Stored items from a collection
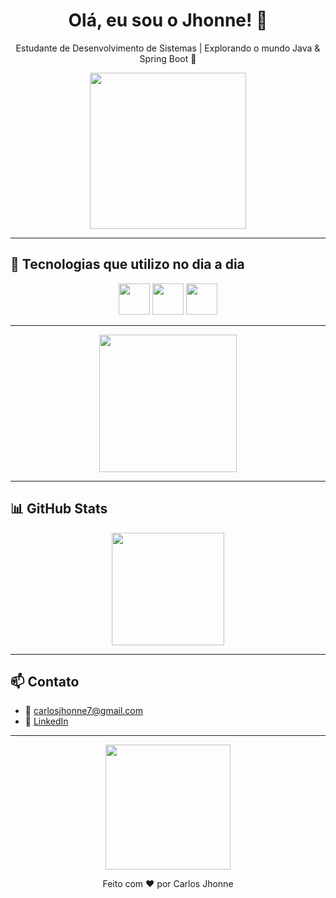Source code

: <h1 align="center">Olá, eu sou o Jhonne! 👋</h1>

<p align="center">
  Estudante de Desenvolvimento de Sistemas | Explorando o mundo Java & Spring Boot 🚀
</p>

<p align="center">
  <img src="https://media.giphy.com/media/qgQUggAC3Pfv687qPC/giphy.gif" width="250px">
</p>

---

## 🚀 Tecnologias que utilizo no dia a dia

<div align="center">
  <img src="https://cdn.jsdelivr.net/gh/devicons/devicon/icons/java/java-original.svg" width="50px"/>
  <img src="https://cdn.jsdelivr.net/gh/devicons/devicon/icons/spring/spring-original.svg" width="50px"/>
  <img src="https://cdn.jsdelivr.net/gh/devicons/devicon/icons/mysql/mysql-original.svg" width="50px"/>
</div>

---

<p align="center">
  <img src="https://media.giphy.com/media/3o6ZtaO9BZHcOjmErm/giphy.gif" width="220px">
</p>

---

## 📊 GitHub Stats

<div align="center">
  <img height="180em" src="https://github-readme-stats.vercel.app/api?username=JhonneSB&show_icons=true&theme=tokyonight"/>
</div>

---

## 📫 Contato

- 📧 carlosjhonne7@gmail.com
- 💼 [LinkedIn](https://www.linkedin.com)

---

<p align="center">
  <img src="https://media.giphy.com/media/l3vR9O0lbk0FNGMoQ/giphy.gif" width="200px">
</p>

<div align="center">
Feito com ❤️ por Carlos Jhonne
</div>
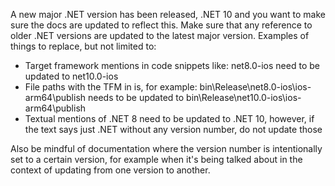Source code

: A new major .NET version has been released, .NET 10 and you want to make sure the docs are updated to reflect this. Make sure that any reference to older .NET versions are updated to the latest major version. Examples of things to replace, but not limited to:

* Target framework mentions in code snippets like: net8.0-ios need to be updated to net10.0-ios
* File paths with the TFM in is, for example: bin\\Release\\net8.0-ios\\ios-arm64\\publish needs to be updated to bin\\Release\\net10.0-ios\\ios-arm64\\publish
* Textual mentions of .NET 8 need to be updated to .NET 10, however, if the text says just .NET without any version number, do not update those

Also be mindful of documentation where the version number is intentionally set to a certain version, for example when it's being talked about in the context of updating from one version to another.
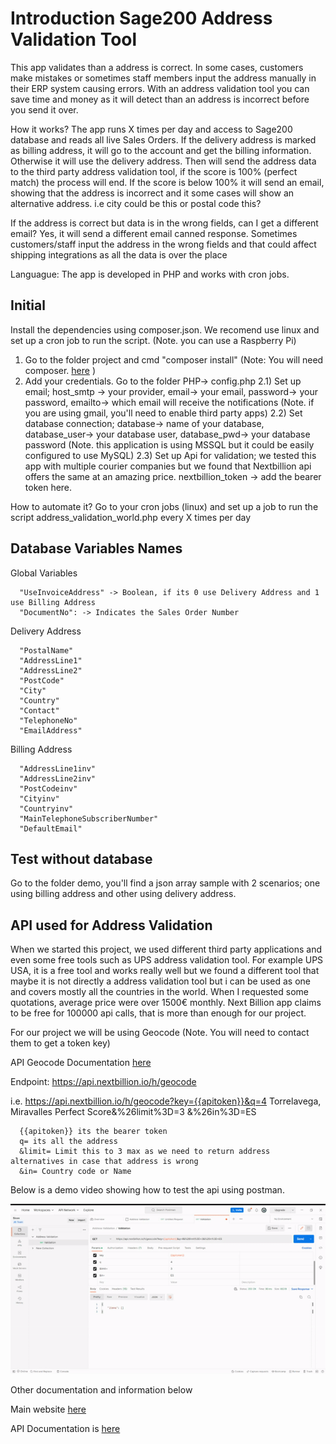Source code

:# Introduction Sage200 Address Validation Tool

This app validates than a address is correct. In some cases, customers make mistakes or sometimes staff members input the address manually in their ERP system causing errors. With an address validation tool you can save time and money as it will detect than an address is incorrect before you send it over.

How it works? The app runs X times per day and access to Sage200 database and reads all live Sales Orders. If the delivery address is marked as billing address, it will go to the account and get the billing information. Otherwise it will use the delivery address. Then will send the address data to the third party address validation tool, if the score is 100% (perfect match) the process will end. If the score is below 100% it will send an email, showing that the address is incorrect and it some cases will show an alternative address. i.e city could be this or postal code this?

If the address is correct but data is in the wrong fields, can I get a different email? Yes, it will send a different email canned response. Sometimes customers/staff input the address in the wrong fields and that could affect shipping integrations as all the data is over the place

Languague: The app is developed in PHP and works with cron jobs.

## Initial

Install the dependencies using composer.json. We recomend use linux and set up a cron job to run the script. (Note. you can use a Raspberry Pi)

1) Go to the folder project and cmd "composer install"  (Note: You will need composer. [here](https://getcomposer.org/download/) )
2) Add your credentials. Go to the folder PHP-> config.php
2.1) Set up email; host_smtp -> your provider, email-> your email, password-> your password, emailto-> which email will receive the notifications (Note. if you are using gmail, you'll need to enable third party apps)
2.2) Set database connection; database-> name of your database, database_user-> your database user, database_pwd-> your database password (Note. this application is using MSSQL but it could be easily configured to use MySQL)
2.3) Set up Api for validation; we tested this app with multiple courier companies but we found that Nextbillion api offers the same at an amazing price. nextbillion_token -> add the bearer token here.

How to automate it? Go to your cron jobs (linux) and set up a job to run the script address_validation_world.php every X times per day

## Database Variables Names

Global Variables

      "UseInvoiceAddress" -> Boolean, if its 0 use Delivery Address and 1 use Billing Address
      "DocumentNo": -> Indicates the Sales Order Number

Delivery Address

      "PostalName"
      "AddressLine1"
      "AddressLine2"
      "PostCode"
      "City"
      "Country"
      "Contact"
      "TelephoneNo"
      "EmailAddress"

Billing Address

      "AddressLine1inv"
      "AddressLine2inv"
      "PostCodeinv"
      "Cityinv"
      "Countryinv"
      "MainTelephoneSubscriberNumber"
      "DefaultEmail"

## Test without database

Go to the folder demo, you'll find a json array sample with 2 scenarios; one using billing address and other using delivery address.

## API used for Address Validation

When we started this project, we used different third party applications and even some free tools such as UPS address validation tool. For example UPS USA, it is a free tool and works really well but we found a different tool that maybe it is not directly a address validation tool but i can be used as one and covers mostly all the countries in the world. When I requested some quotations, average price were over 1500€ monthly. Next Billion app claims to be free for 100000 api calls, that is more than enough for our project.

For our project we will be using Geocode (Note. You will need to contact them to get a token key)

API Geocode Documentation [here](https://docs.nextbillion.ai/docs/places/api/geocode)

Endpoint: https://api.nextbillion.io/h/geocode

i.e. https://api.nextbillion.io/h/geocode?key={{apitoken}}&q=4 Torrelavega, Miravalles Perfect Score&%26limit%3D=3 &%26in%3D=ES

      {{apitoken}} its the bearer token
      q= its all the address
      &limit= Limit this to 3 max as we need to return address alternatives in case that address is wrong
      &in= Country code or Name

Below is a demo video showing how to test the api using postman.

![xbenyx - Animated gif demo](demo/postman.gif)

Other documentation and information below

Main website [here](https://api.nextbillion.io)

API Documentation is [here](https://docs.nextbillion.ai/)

:: WORK ORDER ::
Could you give again exactly the lines from the line containing "Other documentation and information below" through the final line of the data above, and no others?

:: OUTPUT ::
Other documentation and information below

Main website [here](https://api.nextbillion.io)

API Documentation is [here](https://docs.nextbillion.ai/)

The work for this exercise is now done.